§ **WHAT THE TASK ASKS**
Read the entries below and pull out each line with the string "from".

[Source texts of formatted documents]

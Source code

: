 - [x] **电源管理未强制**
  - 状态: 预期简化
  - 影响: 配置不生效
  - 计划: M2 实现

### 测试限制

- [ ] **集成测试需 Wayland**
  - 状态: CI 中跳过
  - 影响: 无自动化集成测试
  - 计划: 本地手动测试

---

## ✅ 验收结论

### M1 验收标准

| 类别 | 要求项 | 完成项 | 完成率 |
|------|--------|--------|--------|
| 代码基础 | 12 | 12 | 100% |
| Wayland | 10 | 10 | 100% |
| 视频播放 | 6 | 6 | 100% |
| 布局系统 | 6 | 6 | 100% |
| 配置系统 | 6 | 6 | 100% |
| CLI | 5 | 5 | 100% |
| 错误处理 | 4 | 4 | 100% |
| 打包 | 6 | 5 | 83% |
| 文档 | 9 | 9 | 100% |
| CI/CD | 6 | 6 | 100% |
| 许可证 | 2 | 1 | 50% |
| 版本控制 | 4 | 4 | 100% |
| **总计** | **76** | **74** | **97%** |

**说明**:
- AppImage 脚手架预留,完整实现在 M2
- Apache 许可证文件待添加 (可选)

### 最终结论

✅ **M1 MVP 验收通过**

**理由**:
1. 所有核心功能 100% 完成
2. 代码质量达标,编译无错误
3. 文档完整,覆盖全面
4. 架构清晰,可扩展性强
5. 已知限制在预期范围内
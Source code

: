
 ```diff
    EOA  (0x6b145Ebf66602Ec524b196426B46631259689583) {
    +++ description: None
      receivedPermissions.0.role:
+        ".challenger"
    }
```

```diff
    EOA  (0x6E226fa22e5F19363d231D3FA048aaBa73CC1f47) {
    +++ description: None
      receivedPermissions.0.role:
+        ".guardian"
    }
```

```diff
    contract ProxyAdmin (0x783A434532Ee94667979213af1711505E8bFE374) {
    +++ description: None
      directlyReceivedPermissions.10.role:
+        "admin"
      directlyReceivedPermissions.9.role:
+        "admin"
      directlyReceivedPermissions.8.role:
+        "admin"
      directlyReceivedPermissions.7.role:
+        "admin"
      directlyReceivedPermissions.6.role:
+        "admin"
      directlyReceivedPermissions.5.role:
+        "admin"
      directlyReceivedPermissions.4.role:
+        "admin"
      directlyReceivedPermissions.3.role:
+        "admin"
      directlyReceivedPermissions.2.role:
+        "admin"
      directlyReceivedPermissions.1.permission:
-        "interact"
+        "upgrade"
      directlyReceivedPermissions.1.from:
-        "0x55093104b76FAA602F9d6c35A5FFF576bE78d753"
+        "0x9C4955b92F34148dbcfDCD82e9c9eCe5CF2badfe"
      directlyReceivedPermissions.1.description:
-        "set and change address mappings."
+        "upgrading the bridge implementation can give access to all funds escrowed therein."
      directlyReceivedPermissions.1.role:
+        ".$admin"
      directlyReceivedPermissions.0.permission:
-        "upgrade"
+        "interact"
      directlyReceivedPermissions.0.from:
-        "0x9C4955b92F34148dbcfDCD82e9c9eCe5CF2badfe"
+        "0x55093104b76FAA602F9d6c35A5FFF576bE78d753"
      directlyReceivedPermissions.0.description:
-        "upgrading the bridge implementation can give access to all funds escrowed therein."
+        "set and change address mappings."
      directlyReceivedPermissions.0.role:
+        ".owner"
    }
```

§ **SOLUTION TO THE EXERCISE**
      directlyReceivedPermissions.1.from:
      directlyReceivedPermissions.0.from:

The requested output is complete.